Screened as part of NZIFF 2008

The Kid Brother 1927

Directed by Ted Wilde

The Festival and The Trusts are proud to present the Auckland Philharmonia Orchestra in a single rare screening of one of the great comedy classics of the silent era.

USA In English
84 minutes 35mm / B&W

Director

Co-director

J.A. Howe

Screenplay

John Grey
,
Tom Crizer
,
Ted Wilde

Photography

Walter Lundin

Editor

Allen McNeil

With

Harold Lloyd
,
Jobyna Ralston
,
Walter James
,
Leo Willis
,
Olin Francis
,
C. Romanoff
,
Eddie Boland
,
Frank Lanning
,
Hank Hooper

Elsewhere

The Auckland Philharmonia Orchestra returns to the Auckland International Film Festival to perform Carl Davis‘ score for Harold Lloyd‘s The Kid Brother, one of the great but all-too-rarely seen comedies of the 20s. Lloyd was the most successful comedian of the silent era, more popular than Buster Keaton and in more films than Charlie Chaplin. Though he made a pair of spectacles his trademark, he was as physically daring a movie actor as ever lived. He‘s best known for scaling a skyscraper in the hilariously nerve-racking Safety Last but his comic masterpiece is the uncharacteristically rustic The Kid Brother. Like most of the great silent classics, The Kid Brother was made at the end of the 20s just as the artform was reaching its peak - and just as the first whisperings of the sound era were beginning to be heard. Lloyd would make only one further silent comedy.

Normally cast as the gauche but plucky get-ahead American boy, here he plays the gentle Harold Hickory, the youngest son in a family of burly mountain lawmen. When the lovely Mary Powers (Jobyna Ralston) arrives in town with the crooks who‘ve taken over her family‘s medicine show, her eligibility for rescue sets brother against brother in one of the finest - and funniest - of all the silent comedies. The gags are beautifully integrated with character and plot - and relentless enough to satisfy the most craven of 21st-century attention spans. The climactic chase and confrontation with the villain, complicated by the participation of a small monkey, contain thrills and spills so dramatic that you may develop bruises from simply watching. — BG

"The Kid Brother is a kind of male Cinderella story, with Lloyd as the frail Harold Hickory, much put upon by his elderly father who is sheriff of a backwoods town, and his muscular elder brothers. Lloyd was never more appealing than in those films where the quick guile of his character was set in opposition to the blundering brutishness of the world and was employed not for material advancement but simply for survival. There is a purity of motive in these pictures that renders them, and their leading man, particularly attractive." — Richard Schickel, Harold Lloyd: The Shape of Laughter

Carl Davis is the doyen of contemporary composers for silent film. His big symphonic scores for Intolerance, Ben Hur, The Wedding March and The Wind have thrilled Auckland Live Cinema audiences. His score for The Kid Brother reproduces the playful style and smaller scale of orchestral accompaniment that would have been standard fare at the Civic in the 1920s. This authenticity notwithstanding, the originality of Davis' melodic lines and the intricacy of synchronisation refine the art of film accompaniment far beyond the capacities of the old cinema pit bands.

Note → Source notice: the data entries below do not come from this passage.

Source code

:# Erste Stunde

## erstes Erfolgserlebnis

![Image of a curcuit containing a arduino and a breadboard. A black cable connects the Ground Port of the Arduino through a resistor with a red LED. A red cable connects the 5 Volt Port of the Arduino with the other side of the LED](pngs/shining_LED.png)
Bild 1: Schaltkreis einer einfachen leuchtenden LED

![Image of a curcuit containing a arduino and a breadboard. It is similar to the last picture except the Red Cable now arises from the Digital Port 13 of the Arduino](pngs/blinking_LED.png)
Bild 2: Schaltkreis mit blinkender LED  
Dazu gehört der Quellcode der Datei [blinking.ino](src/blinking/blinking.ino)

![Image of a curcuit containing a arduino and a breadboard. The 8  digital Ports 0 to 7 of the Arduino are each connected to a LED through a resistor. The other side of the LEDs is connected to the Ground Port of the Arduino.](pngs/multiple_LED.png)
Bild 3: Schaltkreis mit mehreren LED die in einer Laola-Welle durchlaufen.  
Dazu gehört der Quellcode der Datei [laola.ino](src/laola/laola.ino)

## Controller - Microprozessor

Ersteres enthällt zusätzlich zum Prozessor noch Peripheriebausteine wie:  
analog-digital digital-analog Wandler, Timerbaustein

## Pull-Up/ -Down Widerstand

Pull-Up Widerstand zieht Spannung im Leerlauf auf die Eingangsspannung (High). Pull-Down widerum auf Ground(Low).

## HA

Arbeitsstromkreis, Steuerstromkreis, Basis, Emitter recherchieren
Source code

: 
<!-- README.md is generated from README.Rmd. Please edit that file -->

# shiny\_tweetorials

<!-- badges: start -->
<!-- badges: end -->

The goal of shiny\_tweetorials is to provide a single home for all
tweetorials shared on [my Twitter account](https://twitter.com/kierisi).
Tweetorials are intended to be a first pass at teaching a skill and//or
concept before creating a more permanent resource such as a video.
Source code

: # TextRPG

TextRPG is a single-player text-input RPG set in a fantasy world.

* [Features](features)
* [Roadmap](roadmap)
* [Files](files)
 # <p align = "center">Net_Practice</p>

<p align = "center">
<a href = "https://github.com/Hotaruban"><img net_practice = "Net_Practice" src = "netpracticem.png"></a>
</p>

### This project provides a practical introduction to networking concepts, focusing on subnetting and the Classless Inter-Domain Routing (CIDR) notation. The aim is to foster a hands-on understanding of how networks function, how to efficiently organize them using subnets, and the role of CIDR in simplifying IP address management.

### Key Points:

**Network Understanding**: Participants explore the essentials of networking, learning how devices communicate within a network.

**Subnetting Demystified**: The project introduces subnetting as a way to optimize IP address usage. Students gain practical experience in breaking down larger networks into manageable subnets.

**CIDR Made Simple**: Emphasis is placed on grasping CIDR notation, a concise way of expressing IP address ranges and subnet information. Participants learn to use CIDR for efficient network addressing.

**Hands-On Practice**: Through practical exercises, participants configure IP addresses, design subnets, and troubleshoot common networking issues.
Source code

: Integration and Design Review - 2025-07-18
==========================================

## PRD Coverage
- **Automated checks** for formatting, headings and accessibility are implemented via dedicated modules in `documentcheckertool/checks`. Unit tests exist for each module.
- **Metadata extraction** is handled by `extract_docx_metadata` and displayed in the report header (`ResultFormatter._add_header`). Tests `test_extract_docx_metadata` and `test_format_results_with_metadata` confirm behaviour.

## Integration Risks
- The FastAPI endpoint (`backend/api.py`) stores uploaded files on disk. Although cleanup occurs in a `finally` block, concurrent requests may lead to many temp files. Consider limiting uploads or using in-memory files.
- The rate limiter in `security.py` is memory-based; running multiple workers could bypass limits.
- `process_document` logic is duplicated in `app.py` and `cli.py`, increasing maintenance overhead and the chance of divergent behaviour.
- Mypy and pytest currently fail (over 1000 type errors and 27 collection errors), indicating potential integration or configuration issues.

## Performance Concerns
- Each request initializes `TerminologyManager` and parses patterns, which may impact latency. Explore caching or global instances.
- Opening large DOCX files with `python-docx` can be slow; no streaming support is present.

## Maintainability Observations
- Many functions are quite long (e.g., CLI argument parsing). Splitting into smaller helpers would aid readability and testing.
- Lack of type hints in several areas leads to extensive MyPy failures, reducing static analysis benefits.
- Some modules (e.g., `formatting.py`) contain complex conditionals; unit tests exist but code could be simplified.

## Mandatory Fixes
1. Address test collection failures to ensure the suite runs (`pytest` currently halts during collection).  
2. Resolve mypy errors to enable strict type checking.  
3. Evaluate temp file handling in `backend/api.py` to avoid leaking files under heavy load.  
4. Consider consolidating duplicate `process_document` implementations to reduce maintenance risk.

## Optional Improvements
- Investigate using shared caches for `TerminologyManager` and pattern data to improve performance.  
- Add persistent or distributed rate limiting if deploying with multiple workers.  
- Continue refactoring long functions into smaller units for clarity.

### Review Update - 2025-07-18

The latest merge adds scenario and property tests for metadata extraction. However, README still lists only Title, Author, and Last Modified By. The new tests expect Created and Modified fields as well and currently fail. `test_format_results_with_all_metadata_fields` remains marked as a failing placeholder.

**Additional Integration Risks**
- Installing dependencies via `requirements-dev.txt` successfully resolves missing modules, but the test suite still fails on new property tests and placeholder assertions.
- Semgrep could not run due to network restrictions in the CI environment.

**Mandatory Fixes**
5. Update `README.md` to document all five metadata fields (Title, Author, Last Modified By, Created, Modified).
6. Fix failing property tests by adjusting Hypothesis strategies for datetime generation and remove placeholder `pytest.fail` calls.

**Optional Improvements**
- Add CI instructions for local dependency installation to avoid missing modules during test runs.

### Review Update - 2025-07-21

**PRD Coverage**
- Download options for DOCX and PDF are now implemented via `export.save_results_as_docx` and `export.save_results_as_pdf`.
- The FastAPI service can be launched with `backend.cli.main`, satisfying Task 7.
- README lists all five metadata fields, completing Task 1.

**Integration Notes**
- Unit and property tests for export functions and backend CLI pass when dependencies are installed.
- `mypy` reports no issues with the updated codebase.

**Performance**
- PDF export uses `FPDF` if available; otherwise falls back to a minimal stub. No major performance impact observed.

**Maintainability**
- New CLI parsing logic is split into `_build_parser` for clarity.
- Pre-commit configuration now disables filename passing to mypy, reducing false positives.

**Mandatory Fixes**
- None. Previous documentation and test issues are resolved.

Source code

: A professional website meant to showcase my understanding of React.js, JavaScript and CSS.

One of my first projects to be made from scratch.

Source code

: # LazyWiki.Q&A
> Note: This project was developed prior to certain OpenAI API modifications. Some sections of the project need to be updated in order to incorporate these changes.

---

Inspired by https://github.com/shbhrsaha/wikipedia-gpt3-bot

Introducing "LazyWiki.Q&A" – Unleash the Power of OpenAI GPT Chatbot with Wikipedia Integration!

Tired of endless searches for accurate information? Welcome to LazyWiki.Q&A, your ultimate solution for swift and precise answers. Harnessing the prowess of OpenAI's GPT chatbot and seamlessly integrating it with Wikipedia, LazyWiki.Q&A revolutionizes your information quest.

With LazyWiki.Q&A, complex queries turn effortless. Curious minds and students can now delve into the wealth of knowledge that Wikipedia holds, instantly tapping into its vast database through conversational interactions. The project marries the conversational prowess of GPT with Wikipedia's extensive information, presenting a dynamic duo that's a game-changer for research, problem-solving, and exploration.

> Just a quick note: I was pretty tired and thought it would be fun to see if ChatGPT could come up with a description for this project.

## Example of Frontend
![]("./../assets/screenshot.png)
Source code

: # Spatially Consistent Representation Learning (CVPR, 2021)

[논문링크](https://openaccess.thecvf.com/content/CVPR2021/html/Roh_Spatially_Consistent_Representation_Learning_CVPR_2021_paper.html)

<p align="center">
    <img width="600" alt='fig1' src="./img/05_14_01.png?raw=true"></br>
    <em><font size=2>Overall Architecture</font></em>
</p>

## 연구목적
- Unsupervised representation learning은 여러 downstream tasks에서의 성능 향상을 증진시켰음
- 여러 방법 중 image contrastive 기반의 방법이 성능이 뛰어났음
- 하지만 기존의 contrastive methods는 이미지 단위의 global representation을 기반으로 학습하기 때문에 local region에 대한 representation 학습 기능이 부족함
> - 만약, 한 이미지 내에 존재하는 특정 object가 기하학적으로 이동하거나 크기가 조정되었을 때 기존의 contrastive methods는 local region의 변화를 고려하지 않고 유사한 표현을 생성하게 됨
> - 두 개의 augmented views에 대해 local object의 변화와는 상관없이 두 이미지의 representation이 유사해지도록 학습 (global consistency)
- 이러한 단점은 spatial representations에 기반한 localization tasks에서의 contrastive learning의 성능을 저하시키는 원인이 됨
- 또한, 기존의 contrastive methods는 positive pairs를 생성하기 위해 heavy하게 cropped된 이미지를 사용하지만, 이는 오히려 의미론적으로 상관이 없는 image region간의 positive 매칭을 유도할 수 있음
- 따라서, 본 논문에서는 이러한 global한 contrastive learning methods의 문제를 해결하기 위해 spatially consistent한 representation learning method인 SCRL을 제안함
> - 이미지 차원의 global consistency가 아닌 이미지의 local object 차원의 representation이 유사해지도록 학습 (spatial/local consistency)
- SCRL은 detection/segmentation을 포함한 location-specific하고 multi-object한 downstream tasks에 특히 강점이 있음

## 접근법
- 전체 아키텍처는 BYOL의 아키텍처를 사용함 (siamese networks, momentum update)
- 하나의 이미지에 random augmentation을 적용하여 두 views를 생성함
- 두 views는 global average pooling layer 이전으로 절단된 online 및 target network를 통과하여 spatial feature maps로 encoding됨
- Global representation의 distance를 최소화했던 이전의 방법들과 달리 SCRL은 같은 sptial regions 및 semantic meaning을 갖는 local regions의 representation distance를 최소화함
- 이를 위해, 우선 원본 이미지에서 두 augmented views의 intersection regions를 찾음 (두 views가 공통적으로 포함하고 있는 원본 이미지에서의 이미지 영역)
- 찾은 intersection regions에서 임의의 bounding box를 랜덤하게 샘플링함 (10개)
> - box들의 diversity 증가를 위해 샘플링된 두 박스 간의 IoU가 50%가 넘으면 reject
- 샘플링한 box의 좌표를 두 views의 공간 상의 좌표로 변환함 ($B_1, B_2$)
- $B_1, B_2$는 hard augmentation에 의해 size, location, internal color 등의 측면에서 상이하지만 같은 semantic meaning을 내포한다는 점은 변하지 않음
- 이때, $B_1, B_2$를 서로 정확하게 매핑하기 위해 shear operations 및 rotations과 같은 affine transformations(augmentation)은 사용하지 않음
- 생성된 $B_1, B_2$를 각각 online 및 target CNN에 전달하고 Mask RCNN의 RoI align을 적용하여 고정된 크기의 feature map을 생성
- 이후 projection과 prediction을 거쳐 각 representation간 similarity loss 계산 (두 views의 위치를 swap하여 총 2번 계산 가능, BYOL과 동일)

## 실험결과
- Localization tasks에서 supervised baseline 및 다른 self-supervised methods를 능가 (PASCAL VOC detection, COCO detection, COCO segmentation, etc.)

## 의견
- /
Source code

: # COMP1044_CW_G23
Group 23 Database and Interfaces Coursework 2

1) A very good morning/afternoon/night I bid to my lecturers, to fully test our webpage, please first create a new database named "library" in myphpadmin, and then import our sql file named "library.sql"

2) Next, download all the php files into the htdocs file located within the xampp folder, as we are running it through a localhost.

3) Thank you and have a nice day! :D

Marc Taddei has conducted the Auckland Philharmonia Orchestra in the Festival's Live Cinema performances of Carl Davis' scores for The Wind and Our Hospitality. Taddei, a Masters graduate of the Juilliard School in Manhattan, has conducted in North America and Europe and is a frequent guest conductor throughout New Zealand. In 2007 he became Music Director of the Vector Wellington Orchestra. An advocate of new media in performance, and extra-musical collaboration as a means of enriching the artistic experience, Marc has worked with many of New Zealand's finest composers and visual artists in groundbreaking orchestral and visual collaborations.